Wisely, the sixty-seven year old Wayne is not given a love interest, but there is a paternal angle as he is accompanied on his British escapade by a young policewoman that he becomes something a mentor to as she babysits him for Scotland Yard. Judy Geeson was charming in the role and I kept thinking I'd seen her in something recent, in fact I had. Geeson is the British neighbor across the hall from Paul and Jamie Buchman in the TV series "Mad About You" which I had been rewatching during the pandemic. Her character is lucky it is a John Wayne film rather than an Eastwood picture, if you have seen the other Dirty Harry films, you will know why, partners don't fare well with Harry. Her boss and Wayne's counterpart at Scotland Yard is  Cmdr. Swann  played by Richard Attenborough. He is a by the book British Official, who will be shown up by and then influenced by the Yank. 


There is a lot of gunplay in the film, and Brannigan is of course violating British Police policies by carrying a weapon. Swann frequently tries to get him to surrender his Colt but Brannigan simply smiles and offers a quip instead of his sidearm. The cop film replaced the cowboy film as the primary action format in the 1970s. This film very much feels like a western set in the modern era. Instead of horseback pursuits, there are car chases. We still get a bar fight, but it is in a British pub and it is played for laughs, much the same way as a dozen other Wayne cowboy bar fights might have been. The good guy and the bad guys face off at the end, but the last duel is not a gunfight in the dirt street of a western down, but a showdown with a sports car in a dockyard in London.

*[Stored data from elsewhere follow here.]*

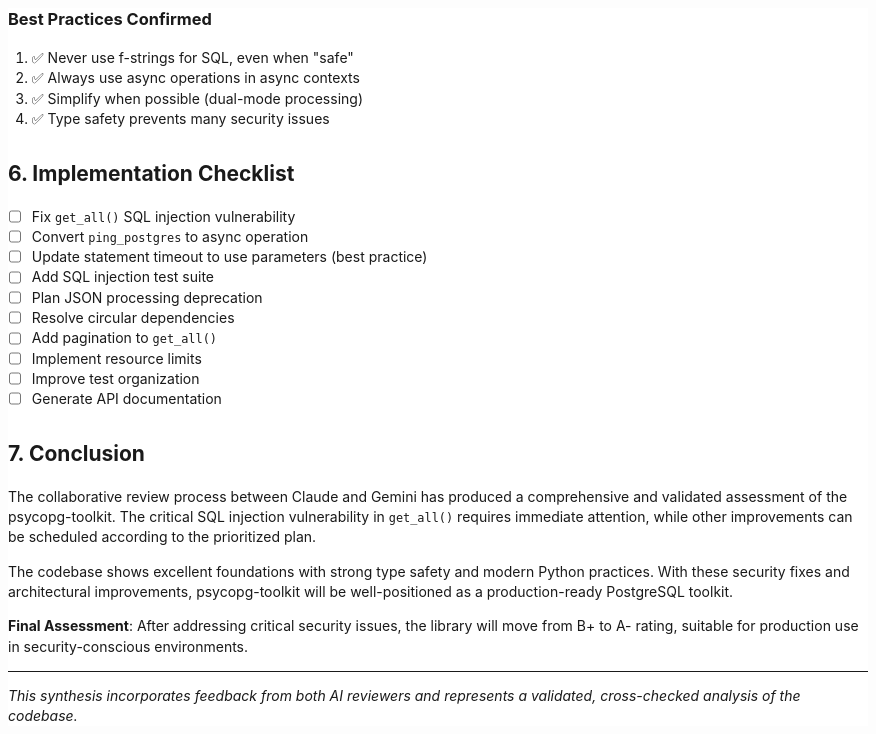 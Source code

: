 ### Best Practices Confirmed

1. ✅ Never use f-strings for SQL, even when "safe"
2. ✅ Always use async operations in async contexts
3. ✅ Simplify when possible (dual-mode processing)
4. ✅ Type safety prevents many security issues

## 6. Implementation Checklist

- [ ] Fix `get_all()` SQL injection vulnerability
- [ ] Convert `ping_postgres` to async operation  
- [ ] Update statement timeout to use parameters (best practice)
- [ ] Add SQL injection test suite
- [ ] Plan JSON processing deprecation
- [ ] Resolve circular dependencies
- [ ] Add pagination to `get_all()`
- [ ] Implement resource limits
- [ ] Improve test organization
- [ ] Generate API documentation

## 7. Conclusion

The collaborative review process between Claude and Gemini has produced a comprehensive and validated assessment of the psycopg-toolkit. The critical SQL injection vulnerability in `get_all()` requires immediate attention, while other improvements can be scheduled according to the prioritized plan.

The codebase shows excellent foundations with strong type safety and modern Python practices. With these security fixes and architectural improvements, psycopg-toolkit will be well-positioned as a production-ready PostgreSQL toolkit.

**Final Assessment**: After addressing critical security issues, the library will move from B+ to A- rating, suitable for production use in security-conscious environments.

---

*This synthesis incorporates feedback from both AI reviewers and represents a validated, cross-checked analysis of the codebase.*
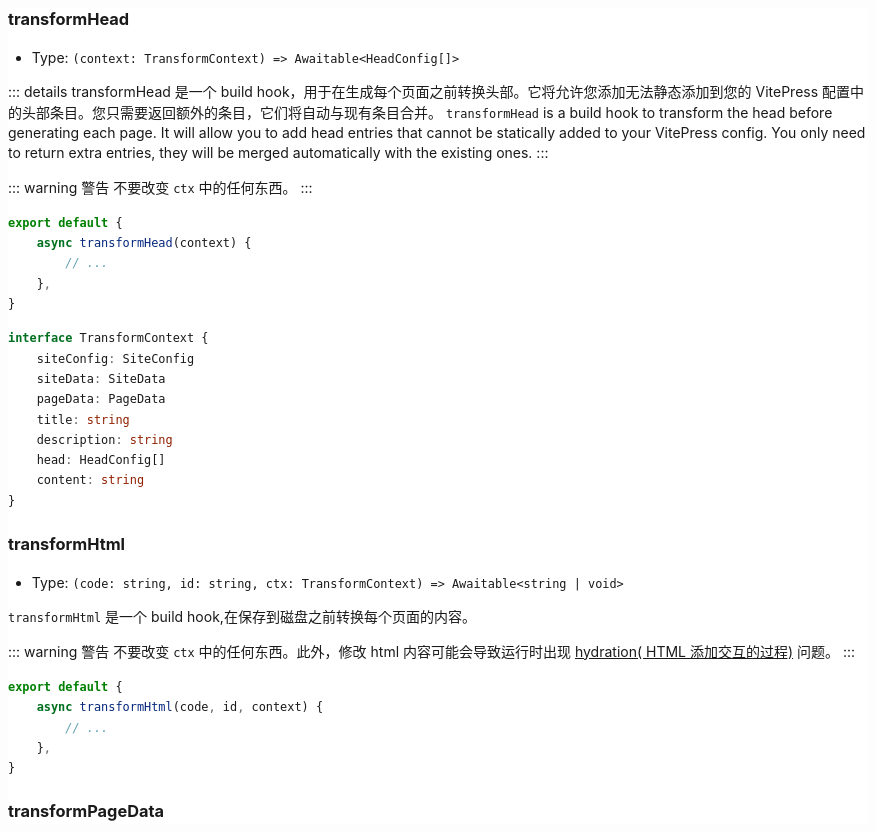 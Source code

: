 ### transformHead

- Type: `(context: TransformContext) => Awaitable<HeadConfig[]>`

::: details transformHead 是一个 build hook，用于在生成每个页面之前转换头部。它将允许您添加无法静态添加到您的 VitePress 配置中的头部条目。您只需要返回额外的条目，它们将自动与现有条目合并。
`transformHead` is a build hook to transform the head before generating each page. It will allow you to add head entries that cannot be statically added to your VitePress config. You only need to return extra entries, they will be merged automatically with the existing ones.
:::

::: warning 警告
不要改变 `ctx` 中的任何东西。
:::

```ts
export default {
	async transformHead(context) {
		// ...
	},
}
```

```ts
interface TransformContext {
	siteConfig: SiteConfig
	siteData: SiteData
	pageData: PageData
	title: string
	description: string
	head: HeadConfig[]
	content: string
}
```

### transformHtml

- Type: `(code: string, id: string, ctx: TransformContext) => Awaitable<string | void>`

`transformHtml` 是一个 build hook,在保存到磁盘之前转换每个页面的内容。

::: warning 警告
不要改变 `ctx` 中的任何东西。此外，修改 html 内容可能会导致运行时出现 [hydration( HTML 添加交互的过程)](https://blog.csdn.net/qq_41800366/article/details/117738916) 问题。
:::

```ts
export default {
	async transformHtml(code, id, context) {
		// ...
	},
}
```

### transformPageData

Sure John Wayne is playing a version of the same character he has portrayed before, but he seems to be having a good time doing so and there are enough twists and character points to make it fun. I especially enjoyed him throwing those haymakers in the pub, and the cautious approach to a toilet in his booby-trapped boarding house room. Sometimes the procedural of following kidnappers directions for a ransom payoff becomes a little tiresome, but the last bit with the double homing devices was fun. 

I originally saw this at the El Rey Theater on Main Street in my hometown of Alhambra California, That location is long gone but it was very typically the theater in the Edwards Theater chain that played these kinds of action films. I watched this yesterday on Pluto, it was free but I did have to sit through a lot of commercials.